(Records from a collection)
++++++++++++++++++++

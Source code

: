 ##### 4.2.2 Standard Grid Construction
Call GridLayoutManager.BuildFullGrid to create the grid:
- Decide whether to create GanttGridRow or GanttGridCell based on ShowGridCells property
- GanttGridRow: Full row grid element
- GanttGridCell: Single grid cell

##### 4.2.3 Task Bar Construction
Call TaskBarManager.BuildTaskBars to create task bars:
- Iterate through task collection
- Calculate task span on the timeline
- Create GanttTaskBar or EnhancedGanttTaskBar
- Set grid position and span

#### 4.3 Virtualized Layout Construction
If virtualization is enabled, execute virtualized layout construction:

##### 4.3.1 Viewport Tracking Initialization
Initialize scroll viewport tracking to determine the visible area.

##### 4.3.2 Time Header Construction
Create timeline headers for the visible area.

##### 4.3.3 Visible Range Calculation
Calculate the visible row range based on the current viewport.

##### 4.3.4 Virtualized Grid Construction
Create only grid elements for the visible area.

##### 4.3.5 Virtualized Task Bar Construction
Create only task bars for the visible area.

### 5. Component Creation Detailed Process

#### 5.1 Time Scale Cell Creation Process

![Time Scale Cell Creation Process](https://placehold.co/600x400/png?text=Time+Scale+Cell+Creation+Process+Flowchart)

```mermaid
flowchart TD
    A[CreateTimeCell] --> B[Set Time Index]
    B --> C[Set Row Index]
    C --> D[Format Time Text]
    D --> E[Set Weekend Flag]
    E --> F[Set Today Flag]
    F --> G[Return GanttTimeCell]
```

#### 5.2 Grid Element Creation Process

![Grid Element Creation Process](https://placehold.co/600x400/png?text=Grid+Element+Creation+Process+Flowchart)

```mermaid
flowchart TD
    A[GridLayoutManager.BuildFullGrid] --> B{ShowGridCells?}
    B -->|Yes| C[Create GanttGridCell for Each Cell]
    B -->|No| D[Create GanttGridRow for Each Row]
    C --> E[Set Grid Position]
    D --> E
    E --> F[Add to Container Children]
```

++++++++++++++++++++

# Exercise description:
Look through the entries above. Copy out every line holding the word "span".

# Answer to the exercise:
- Calculate task span on the timeline
- Set grid position and span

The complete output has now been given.